**INPUT DATA**:
* * * * * * * * *

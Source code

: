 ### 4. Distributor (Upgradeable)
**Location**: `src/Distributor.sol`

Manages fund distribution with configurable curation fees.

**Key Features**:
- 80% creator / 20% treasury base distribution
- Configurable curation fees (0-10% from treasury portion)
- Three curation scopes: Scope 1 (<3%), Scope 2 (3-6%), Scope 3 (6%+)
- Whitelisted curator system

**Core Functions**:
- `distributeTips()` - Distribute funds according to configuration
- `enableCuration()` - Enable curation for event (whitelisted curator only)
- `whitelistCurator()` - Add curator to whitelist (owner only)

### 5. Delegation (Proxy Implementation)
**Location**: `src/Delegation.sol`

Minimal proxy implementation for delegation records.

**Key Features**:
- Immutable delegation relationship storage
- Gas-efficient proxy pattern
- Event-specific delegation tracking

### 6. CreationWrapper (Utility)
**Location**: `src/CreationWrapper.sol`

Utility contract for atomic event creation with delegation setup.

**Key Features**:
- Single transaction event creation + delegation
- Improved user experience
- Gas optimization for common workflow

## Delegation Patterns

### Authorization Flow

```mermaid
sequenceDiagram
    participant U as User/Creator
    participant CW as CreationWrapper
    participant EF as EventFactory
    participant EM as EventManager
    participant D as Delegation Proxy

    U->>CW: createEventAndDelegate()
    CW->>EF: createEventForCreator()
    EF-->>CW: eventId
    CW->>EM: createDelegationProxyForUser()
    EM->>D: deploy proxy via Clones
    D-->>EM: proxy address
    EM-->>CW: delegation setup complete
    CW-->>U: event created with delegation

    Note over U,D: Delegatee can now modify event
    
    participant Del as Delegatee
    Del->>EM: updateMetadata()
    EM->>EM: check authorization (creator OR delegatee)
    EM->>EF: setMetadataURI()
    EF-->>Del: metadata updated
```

* * * * * * * * *

**WHAT THIS TASK INVOLVES**:
Please count up the lines above that include the string "CreationWrapper" and respond with the total alone.

**TASK ANSWER**:
3